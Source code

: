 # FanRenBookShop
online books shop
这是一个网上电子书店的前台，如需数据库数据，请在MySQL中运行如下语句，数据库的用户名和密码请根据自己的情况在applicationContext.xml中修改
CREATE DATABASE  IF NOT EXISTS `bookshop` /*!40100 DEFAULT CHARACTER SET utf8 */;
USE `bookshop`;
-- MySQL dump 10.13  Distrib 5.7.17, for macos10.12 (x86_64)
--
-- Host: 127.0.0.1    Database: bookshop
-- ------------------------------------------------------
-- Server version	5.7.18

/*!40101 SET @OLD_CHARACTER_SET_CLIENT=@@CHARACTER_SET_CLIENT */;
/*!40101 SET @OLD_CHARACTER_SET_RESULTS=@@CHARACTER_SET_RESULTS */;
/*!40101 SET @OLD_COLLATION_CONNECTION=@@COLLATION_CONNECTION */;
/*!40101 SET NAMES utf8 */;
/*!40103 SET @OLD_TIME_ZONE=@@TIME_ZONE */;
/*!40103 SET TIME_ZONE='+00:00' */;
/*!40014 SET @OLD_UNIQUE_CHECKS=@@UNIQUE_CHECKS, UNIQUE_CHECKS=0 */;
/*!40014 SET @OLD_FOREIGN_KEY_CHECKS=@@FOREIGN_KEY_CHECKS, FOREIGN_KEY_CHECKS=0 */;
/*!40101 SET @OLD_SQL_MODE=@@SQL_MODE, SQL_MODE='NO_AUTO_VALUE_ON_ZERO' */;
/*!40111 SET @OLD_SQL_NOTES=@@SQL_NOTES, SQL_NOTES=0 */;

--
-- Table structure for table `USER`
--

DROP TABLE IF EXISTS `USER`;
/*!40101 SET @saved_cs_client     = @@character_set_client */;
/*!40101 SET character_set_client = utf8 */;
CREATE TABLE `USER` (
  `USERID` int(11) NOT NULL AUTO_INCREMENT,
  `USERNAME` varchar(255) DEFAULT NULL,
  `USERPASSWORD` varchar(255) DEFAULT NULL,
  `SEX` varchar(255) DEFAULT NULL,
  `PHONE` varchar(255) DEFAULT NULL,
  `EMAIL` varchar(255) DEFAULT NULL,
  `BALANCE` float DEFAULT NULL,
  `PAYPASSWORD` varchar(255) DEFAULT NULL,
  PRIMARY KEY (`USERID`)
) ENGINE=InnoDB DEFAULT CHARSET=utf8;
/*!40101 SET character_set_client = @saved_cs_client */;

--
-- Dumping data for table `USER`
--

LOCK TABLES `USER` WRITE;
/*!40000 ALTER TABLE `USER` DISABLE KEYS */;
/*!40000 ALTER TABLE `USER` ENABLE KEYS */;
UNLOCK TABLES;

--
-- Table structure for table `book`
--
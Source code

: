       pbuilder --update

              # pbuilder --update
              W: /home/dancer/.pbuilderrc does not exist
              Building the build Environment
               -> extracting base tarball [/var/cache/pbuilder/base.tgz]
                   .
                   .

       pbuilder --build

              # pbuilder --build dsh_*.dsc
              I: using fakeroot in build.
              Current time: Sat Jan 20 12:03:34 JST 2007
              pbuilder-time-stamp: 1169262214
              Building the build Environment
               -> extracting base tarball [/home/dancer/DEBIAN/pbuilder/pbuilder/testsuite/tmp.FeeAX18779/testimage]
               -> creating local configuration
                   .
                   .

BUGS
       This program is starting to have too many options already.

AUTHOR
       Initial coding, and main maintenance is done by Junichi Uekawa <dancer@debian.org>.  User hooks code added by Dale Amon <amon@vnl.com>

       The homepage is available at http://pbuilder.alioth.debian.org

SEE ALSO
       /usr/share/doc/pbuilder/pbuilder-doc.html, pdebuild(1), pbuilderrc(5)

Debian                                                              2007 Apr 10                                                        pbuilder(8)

ASSIGNED TASK: Using the data above, print exactly the lines from the line that contains "SET utf8 */;" through the line that contains "SET @OLD_CHARACTER_SET_RESULTS=@@CHARACTER_SET_RESULTS */;", with both included.

RESPONSE TO THIS TASK:
CREATE DATABASE  IF NOT EXISTS `bookshop` /*!40100 DEFAULT CHARACTER SET utf8 */;
USE `bookshop`;
-- MySQL dump 10.13  Distrib 5.7.17, for macos10.12 (x86_64)
--
-- Host: 127.0.0.1    Database: bookshop
-- ------------------------------------------------------
-- Server version	5.7.18

/*!40101 SET @OLD_CHARACTER_SET_CLIENT=@@CHARACTER_SET_CLIENT */;
/*!40101 SET @OLD_CHARACTER_SET_RESULTS=@@CHARACTER_SET_RESULTS */;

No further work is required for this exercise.